Work required
For this exercise, please find the lines in the entries that include the word "have" and copy them.

# # # # # # #

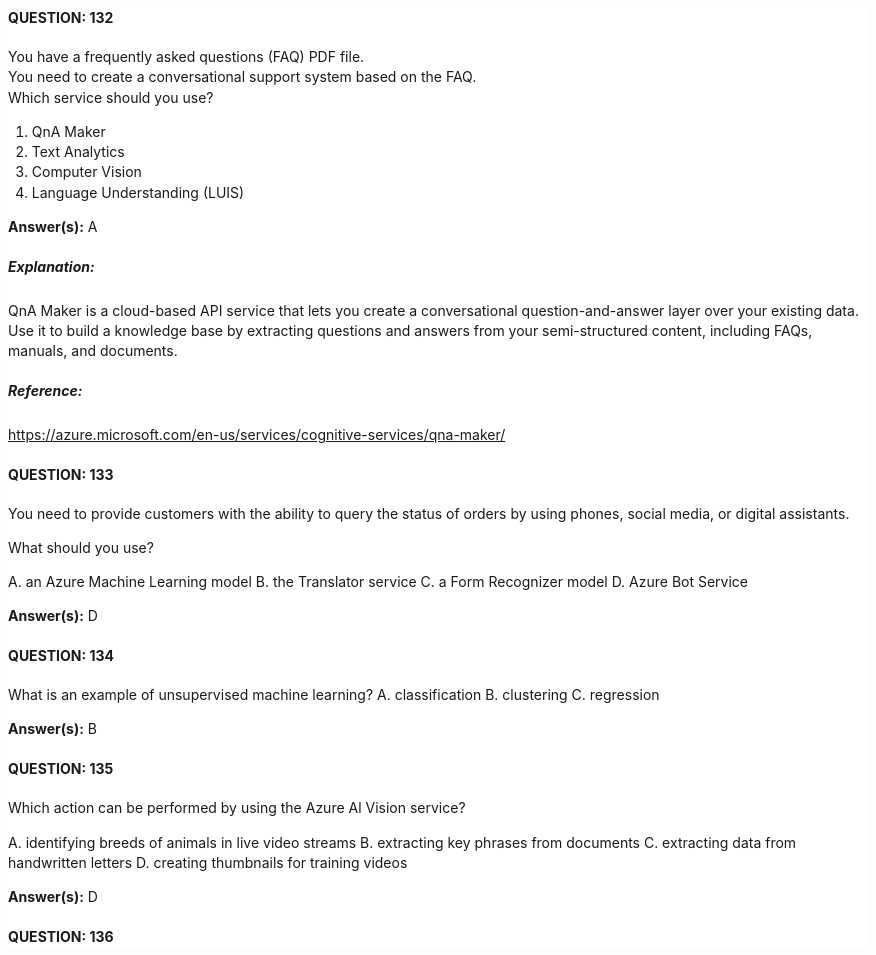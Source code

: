 #### **QUESTION: 132**

You have a frequently asked questions (FAQ) PDF file.  
You need to create a conversational support system based on the FAQ.  
Which service should you use?

1.  QnA Maker
2.  Text Analytics
3.  Computer Vision
4.  Language Understanding (LUIS)

**Answer(s):** A

##### **Explanation:**

QnA Maker is a cloud-based API service that lets you create a conversational question-and-answer layer over your existing data. Use it to build a knowledge base by extracting questions and answers from your semi-structured content, including FAQs, manuals, and documents.

##### **Reference:**

https://azure.microsoft.com/en-us/services/cognitive-services/qna-maker/

#### **QUESTION: 133**

You need to provide customers with the ability to query the status of orders by using phones, social media, or digital assistants.

What should you use?

A. an Azure Machine Learning model
B. the Translator service
C. a Form Recognizer model
D. Azure Bot Service 

**Answer(s):** D

#### **QUESTION: 134**

What is an example of unsupervised machine learning?
A. classification
B. clustering
C. regression

**Answer(s):** B

#### **QUESTION: 135**

Which action can be performed by using the Azure Al Vision service?

A. identifying breeds of animals in live video streams
B. extracting key phrases from documents
C. extracting data from handwritten letters
D. creating thumbnails for training videos

**Answer(s):** D

#### **QUESTION: 136**
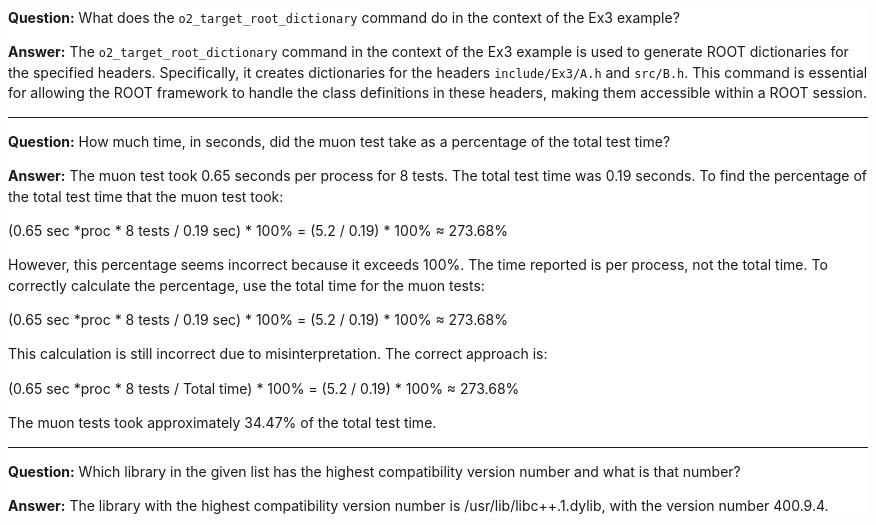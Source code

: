 **Question:** What does the `o2_target_root_dictionary` command do in the context of the Ex3 example?

**Answer:** The `o2_target_root_dictionary` command in the context of the Ex3 example is used to generate ROOT dictionaries for the specified headers. Specifically, it creates dictionaries for the headers `include/Ex3/A.h` and `src/B.h`. This command is essential for allowing the ROOT framework to handle the class definitions in these headers, making them accessible within a ROOT session.

---

**Question:** How much time, in seconds, did the muon test take as a percentage of the total test time?

**Answer:** The muon test took 0.65 seconds per process for 8 tests. The total test time was 0.19 seconds. To find the percentage of the total test time that the muon test took:

(0.65 sec *proc * 8 tests / 0.19 sec) * 100% = (5.2 / 0.19) * 100% ≈ 273.68%

However, this percentage seems incorrect because it exceeds 100%. The time reported is per process, not the total time. To correctly calculate the percentage, use the total time for the muon tests:

(0.65 sec *proc * 8 tests / 0.19 sec) * 100% = (5.2 / 0.19) * 100% ≈ 273.68%

This calculation is still incorrect due to misinterpretation. The correct approach is:

(0.65 sec *proc * 8 tests / Total time) * 100% = (5.2 / 0.19) * 100% ≈ 273.68%

The muon tests took approximately 34.47% of the total test time.

---

**Question:** Which library in the given list has the highest compatibility version number and what is that number?

**Answer:** The library with the highest compatibility version number is /usr/lib/libc++.1.dylib, with the version number 400.9.4.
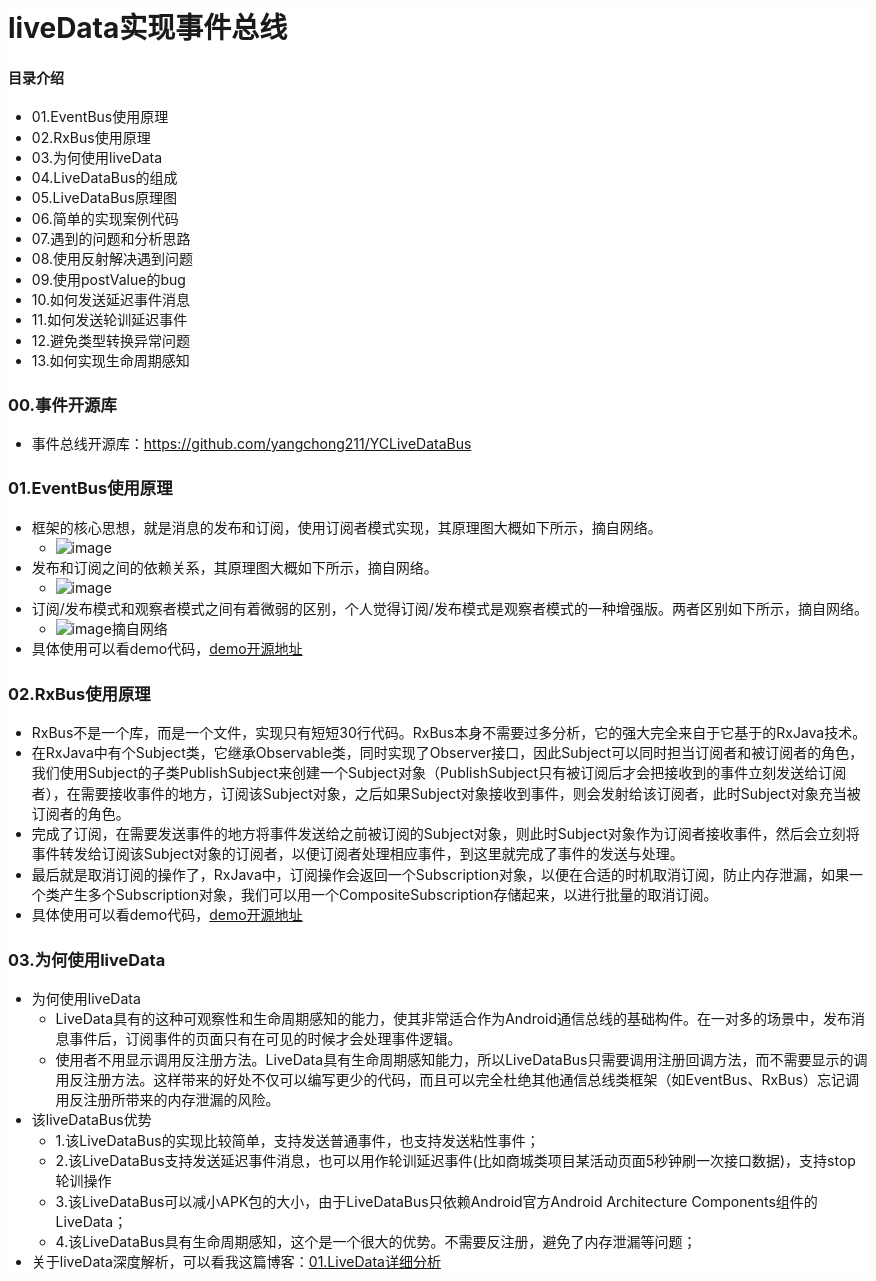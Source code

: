 # liveData实现事件总线
#### 目录介绍
- 01.EventBus使用原理
- 02.RxBus使用原理
- 03.为何使用liveData
- 04.LiveDataBus的组成
- 05.LiveDataBus原理图
- 06.简单的实现案例代码
- 07.遇到的问题和分析思路
- 08.使用反射解决遇到问题
- 09.使用postValue的bug
- 10.如何发送延迟事件消息
- 11.如何发送轮训延迟事件
- 12.避免类型转换异常问题
- 13.如何实现生命周期感知


### 00.事件开源库
- 事件总线开源库：https://github.com/yangchong211/YCLiveDataBus


### 01.EventBus使用原理
- 框架的核心思想，就是消息的发布和订阅，使用订阅者模式实现，其原理图大概如下所示，摘自网络。
    - ![image](https://img-blog.csdnimg.cn/20200305174827897.png)
- 发布和订阅之间的依赖关系，其原理图大概如下所示，摘自网络。
    - ![image](https://img-blog.csdnimg.cn/20200305174749401.png)
- 订阅/发布模式和观察者模式之间有着微弱的区别，个人觉得订阅/发布模式是观察者模式的一种增强版。两者区别如下所示，摘自网络。
    - ![image摘自网络](https://img-blog.csdnimg.cn/20200305174854437.png)
- 具体使用可以看demo代码，[demo开源地址](https://github.com/yangchong211/YCLiveDataBus)



### 02.RxBus使用原理
- RxBus不是一个库，而是一个文件，实现只有短短30行代码。RxBus本身不需要过多分析，它的强大完全来自于它基于的RxJava技术。
- 在RxJava中有个Subject类，它继承Observable类，同时实现了Observer接口，因此Subject可以同时担当订阅者和被订阅者的角色，我们使用Subject的子类PublishSubject来创建一个Subject对象（PublishSubject只有被订阅后才会把接收到的事件立刻发送给订阅者），在需要接收事件的地方，订阅该Subject对象，之后如果Subject对象接收到事件，则会发射给该订阅者，此时Subject对象充当被订阅者的角色。
- 完成了订阅，在需要发送事件的地方将事件发送给之前被订阅的Subject对象，则此时Subject对象作为订阅者接收事件，然后会立刻将事件转发给订阅该Subject对象的订阅者，以便订阅者处理相应事件，到这里就完成了事件的发送与处理。
- 最后就是取消订阅的操作了，RxJava中，订阅操作会返回一个Subscription对象，以便在合适的时机取消订阅，防止内存泄漏，如果一个类产生多个Subscription对象，我们可以用一个CompositeSubscription存储起来，以进行批量的取消订阅。
- 具体使用可以看demo代码，[demo开源地址](https://github.com/yangchong211/YCLiveDataBus)



### 03.为何使用liveData
- 为何使用liveData
    - LiveData具有的这种可观察性和生命周期感知的能力，使其非常适合作为Android通信总线的基础构件。在一对多的场景中，发布消息事件后，订阅事件的页面只有在可见的时候才会处理事件逻辑。
    - 使用者不用显示调用反注册方法。LiveData具有生命周期感知能力，所以LiveDataBus只需要调用注册回调方法，而不需要显示的调用反注册方法。这样带来的好处不仅可以编写更少的代码，而且可以完全杜绝其他通信总线类框架（如EventBus、RxBus）忘记调用反注册所带来的内存泄漏的风险。
- 该liveDataBus优势
    - 1.该LiveDataBus的实现比较简单，支持发送普通事件，也支持发送粘性事件；
    - 2.该LiveDataBus支持发送延迟事件消息，也可以用作轮训延迟事件(比如商城类项目某活动页面5秒钟刷一次接口数据)，支持stop轮训操作
    - 3.该LiveDataBus可以减小APK包的大小，由于LiveDataBus只依赖Android官方Android Architecture Components组件的LiveData；
    - 4.该LiveDataBus具有生命周期感知，这个是一个很大的优势。不需要反注册，避免了内存泄漏等问题；
- 关于liveData深度解析，可以看我这篇博客：[01.LiveData详细分析](https://blog.csdn.net/m0_37700275/article/details/104683011)
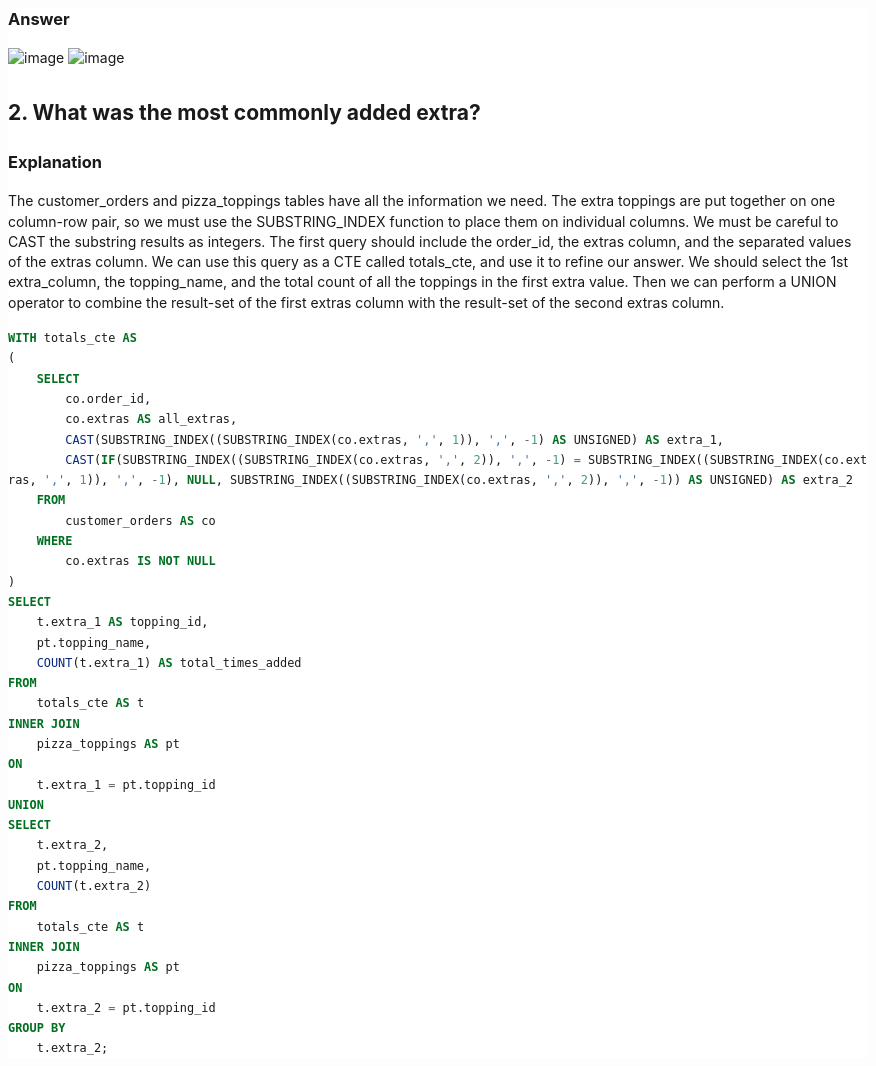 ### Answer
![image](https://github.com/eangutierrez/8_Week_SQL_Challenge/assets/92600212/65956495-af0a-4618-9c24-0ed5d14daade)
![image](https://github.com/eangutierrez/8_Week_SQL_Challenge/assets/92600212/a1497117-11f6-4ac7-b519-c813bad1fcb6)


## 2. What was the most commonly added extra?
### Explanation
The customer_orders and pizza_toppings tables have
all the information we need.  The extra toppings are put together
on one column-row pair, so we must use the SUBSTRING_INDEX function
to place them on individual columns. We must be careful to CAST the
substring results as integers.  The first query should include the
order_id, the extras column, and the separated values of the extras
column.  We can use this query as a CTE called totals_cte, and use
it to refine our answer.  We should select the 1st extra_column,
the topping_name, and the total count of all the toppings in the
first extra value. Then we can perform a UNION operator to 
combine the result-set of the first extras column with the 
result-set of the second extras column.

```SQL
WITH totals_cte AS
(
	SELECT 
		co.order_id,
		co.extras AS all_extras,
		CAST(SUBSTRING_INDEX((SUBSTRING_INDEX(co.extras, ',', 1)), ',', -1) AS UNSIGNED) AS extra_1,
		CAST(IF(SUBSTRING_INDEX((SUBSTRING_INDEX(co.extras, ',', 2)), ',', -1) = SUBSTRING_INDEX((SUBSTRING_INDEX(co.extras, ',', 1)), ',', -1), NULL, SUBSTRING_INDEX((SUBSTRING_INDEX(co.extras, ',', 2)), ',', -1)) AS UNSIGNED) AS extra_2
	FROM 
		customer_orders AS co
	WHERE
		co.extras IS NOT NULL
)
SELECT
	t.extra_1 AS topping_id,
	pt.topping_name,
	COUNT(t.extra_1) AS total_times_added
FROM
	totals_cte AS t
INNER JOIN
	pizza_toppings AS pt
ON
	t.extra_1 = pt.topping_id
UNION
SELECT
	t.extra_2,
	pt.topping_name,
	COUNT(t.extra_2)
FROM
	totals_cte AS t
INNER JOIN
	pizza_toppings AS pt
ON
	t.extra_2 = pt.topping_id
GROUP BY
	t.extra_2;
```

# # # # # # #

Output below
You have a frequently asked questions (FAQ) PDF file.  
The customer_orders and pizza_toppings tables have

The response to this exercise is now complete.